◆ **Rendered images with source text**
┄┄┄┄┄┄┄┄┄┄┄┄┄┄┄┄┄┄┄┄
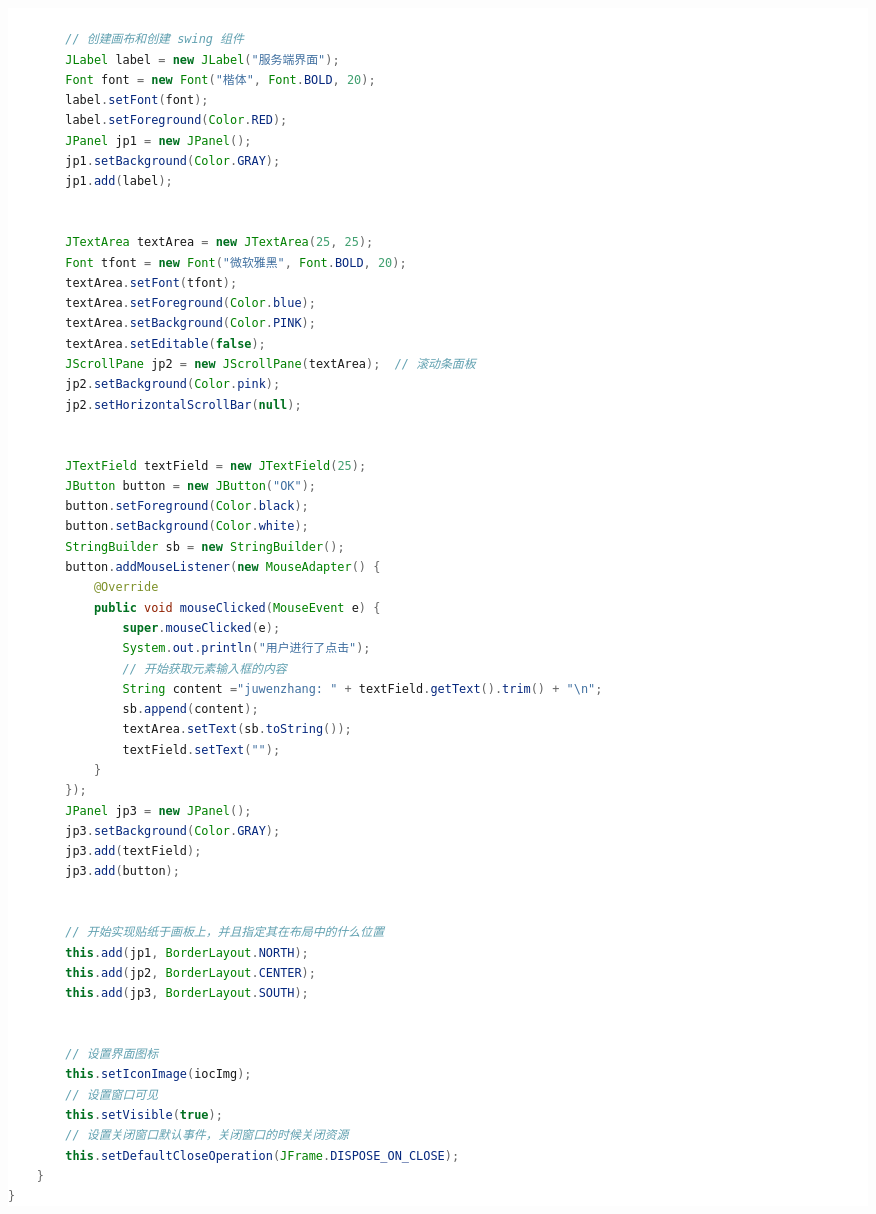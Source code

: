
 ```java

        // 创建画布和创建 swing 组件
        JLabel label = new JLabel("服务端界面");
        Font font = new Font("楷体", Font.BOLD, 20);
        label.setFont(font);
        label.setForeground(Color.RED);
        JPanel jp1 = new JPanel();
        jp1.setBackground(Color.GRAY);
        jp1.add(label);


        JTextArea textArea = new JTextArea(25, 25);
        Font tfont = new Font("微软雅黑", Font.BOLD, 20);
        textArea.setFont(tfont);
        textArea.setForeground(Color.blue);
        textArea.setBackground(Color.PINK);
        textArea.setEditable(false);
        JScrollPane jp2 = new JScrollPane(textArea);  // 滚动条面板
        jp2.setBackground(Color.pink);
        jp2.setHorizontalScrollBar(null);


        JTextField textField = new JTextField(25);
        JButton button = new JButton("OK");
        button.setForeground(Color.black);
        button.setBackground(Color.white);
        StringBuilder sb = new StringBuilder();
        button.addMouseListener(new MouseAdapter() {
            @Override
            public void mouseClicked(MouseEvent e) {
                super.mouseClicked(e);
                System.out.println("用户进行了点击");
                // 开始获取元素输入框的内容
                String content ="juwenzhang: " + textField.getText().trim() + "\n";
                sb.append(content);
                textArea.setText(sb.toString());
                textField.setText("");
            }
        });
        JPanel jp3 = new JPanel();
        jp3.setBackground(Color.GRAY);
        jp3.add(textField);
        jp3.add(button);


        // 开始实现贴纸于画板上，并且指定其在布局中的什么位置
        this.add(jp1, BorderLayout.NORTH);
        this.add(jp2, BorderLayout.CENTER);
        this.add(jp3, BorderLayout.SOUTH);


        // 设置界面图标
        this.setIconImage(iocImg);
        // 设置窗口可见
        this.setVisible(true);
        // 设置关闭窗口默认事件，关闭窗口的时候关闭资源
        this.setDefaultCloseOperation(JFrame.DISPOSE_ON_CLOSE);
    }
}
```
┄┄┄┄┄┄┄┄┄┄┄┄┄┄┄┄┄┄┄┄
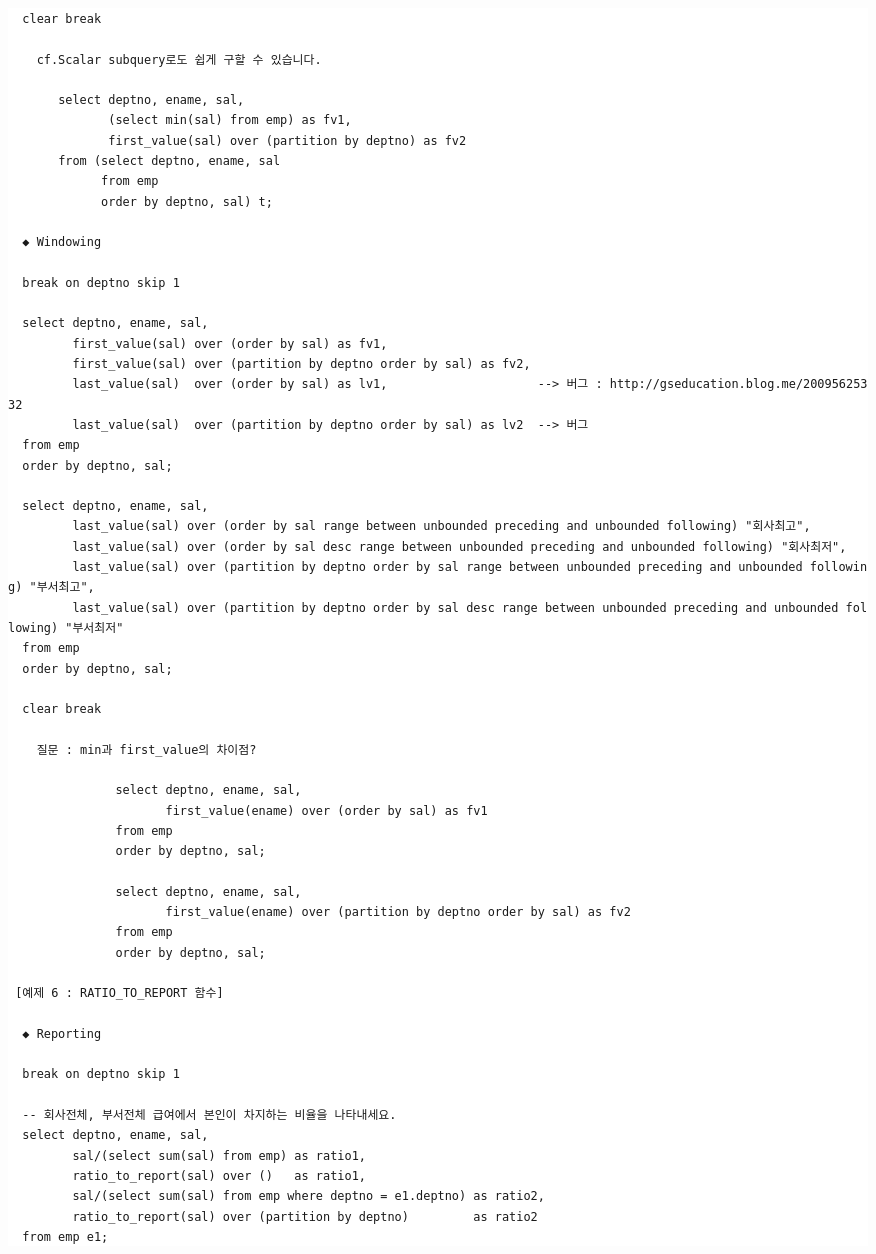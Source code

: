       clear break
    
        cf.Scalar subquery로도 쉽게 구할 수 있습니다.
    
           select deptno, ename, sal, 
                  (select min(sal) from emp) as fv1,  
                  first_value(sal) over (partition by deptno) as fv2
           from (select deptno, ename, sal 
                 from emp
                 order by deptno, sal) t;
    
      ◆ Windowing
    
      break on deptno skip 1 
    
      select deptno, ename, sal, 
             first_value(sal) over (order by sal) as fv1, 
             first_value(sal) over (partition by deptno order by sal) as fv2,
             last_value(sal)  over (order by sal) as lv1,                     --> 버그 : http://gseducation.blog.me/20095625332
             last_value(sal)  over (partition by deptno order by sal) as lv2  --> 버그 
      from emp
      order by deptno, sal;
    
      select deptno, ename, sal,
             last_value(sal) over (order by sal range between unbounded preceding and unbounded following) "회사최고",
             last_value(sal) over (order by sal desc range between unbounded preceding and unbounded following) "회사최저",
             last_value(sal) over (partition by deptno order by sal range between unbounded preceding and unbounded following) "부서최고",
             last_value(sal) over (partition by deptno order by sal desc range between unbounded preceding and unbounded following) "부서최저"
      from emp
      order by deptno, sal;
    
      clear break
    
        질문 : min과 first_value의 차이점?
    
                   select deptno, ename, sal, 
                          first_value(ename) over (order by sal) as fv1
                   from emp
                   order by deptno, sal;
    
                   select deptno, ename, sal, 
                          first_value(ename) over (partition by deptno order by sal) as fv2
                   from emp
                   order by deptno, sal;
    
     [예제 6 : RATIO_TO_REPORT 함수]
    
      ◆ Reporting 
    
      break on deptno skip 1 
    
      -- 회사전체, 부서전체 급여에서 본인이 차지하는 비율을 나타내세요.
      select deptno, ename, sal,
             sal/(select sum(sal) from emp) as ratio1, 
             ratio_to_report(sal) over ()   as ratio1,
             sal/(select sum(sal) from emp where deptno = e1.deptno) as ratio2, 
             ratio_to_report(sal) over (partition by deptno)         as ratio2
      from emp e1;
┄┄┄┄┄┄┄┄┄┄┄┄┄┄┄┄┄┄┄┄
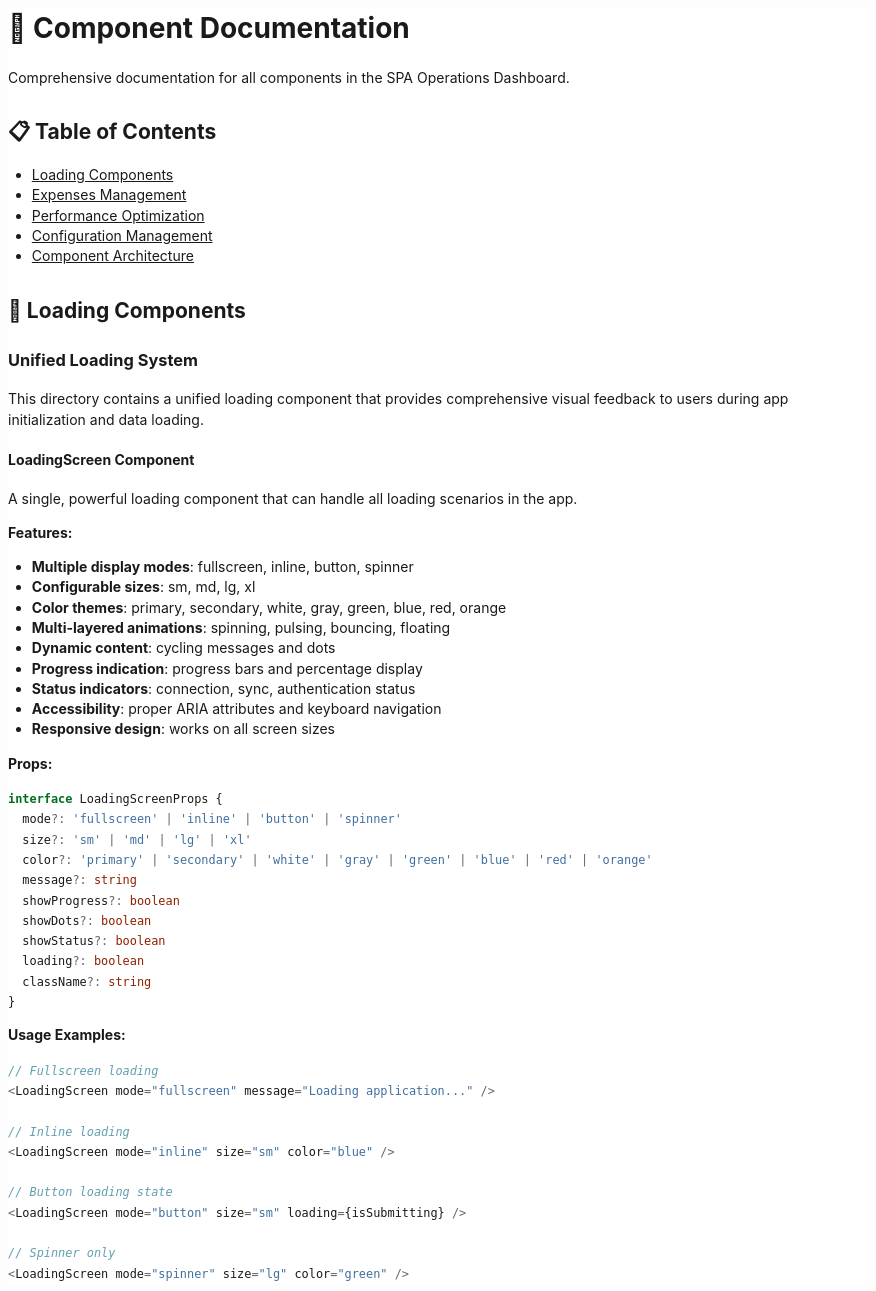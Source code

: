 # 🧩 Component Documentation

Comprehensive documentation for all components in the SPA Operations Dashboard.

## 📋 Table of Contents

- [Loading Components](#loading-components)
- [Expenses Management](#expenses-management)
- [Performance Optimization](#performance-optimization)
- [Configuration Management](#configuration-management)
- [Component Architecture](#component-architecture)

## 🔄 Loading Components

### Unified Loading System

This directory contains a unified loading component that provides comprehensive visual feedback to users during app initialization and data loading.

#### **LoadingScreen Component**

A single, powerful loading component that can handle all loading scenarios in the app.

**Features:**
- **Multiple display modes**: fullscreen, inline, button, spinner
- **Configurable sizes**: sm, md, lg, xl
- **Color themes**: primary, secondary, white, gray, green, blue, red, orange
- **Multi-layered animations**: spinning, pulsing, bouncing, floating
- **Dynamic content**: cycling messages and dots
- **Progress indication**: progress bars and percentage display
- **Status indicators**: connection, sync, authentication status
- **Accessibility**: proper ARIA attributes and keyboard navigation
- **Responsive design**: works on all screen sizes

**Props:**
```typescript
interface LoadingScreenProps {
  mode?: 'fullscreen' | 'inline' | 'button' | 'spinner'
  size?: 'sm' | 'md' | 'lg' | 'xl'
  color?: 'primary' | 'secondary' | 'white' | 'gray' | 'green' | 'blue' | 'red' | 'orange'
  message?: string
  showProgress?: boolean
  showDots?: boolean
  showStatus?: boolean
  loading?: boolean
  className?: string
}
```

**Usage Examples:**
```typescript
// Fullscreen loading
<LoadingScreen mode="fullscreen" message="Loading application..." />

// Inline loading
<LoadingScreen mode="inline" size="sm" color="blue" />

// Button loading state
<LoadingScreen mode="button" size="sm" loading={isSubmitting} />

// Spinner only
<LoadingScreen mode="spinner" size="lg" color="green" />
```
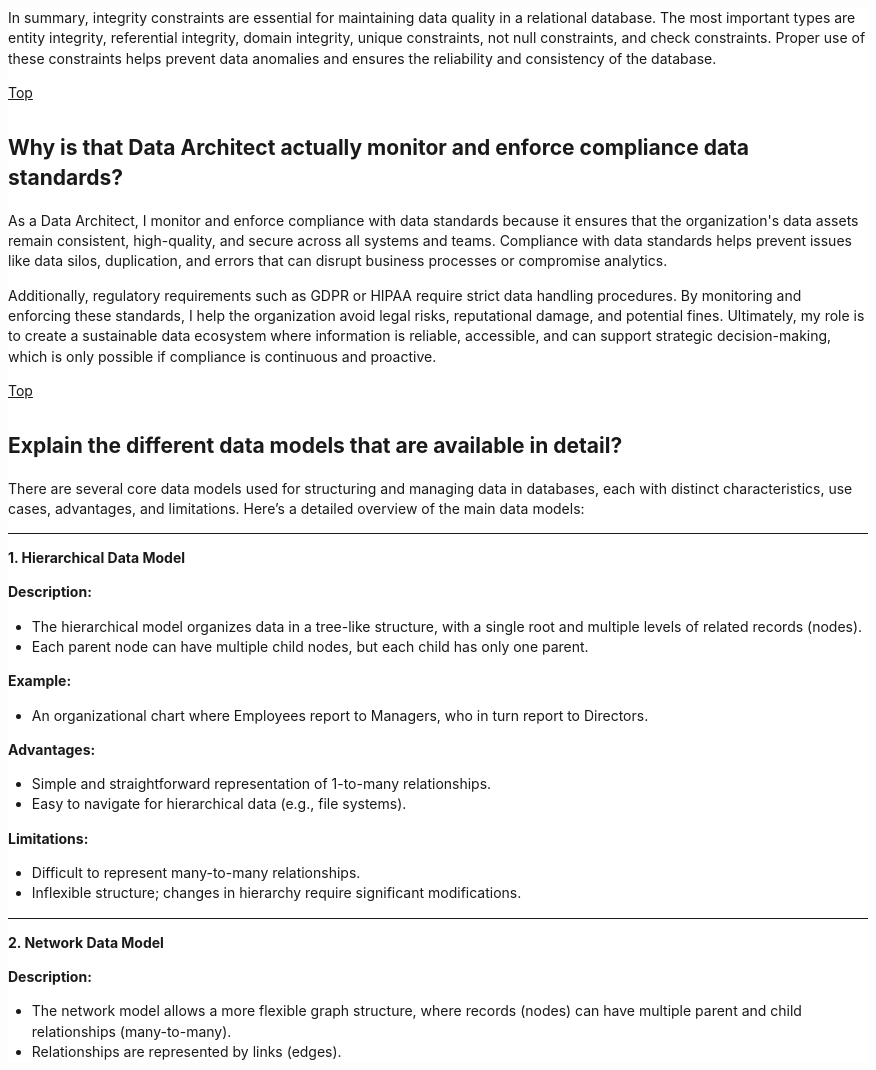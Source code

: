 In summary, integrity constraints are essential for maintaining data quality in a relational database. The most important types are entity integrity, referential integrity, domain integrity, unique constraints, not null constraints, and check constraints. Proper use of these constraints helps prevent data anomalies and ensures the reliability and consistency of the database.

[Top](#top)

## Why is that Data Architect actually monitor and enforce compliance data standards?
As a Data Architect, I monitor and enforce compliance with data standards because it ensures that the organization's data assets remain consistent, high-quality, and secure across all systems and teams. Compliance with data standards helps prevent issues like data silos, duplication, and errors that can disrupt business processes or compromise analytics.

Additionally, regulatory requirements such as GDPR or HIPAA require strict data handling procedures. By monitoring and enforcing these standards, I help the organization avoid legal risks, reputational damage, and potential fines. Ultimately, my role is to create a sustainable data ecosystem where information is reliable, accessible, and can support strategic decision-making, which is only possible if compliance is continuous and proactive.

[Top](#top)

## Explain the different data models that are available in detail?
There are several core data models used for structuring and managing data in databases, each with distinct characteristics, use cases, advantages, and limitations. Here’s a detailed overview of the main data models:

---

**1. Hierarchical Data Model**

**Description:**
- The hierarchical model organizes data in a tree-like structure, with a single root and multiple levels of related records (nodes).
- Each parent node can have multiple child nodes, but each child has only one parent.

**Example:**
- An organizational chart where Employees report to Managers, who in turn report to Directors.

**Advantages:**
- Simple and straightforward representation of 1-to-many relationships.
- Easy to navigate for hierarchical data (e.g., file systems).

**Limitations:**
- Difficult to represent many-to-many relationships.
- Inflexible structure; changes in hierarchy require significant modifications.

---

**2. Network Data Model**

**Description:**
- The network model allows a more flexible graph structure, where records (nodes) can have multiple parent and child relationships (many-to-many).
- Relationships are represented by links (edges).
┄┄┄┄┄┄┄┄┄┄┄┄┄┄┄┄┄┄┄┄
◆ **WHAT TO DO**
I'd like the lines above from the one with "[예제 6 : RATIO_TO_REPORT 함수]" up to and including the one with "ratio_to_report(sal) over ()" copied exactly, with no other lines.

◆ **REPLY**
     [예제 6 : RATIO_TO_REPORT 함수]
    
      ◆ Reporting 
    
      break on deptno skip 1 
    
      -- 회사전체, 부서전체 급여에서 본인이 차지하는 비율을 나타내세요.
      select deptno, ename, sal,
             sal/(select sum(sal) from emp) as ratio1, 
             ratio_to_report(sal) over ()   as ratio1,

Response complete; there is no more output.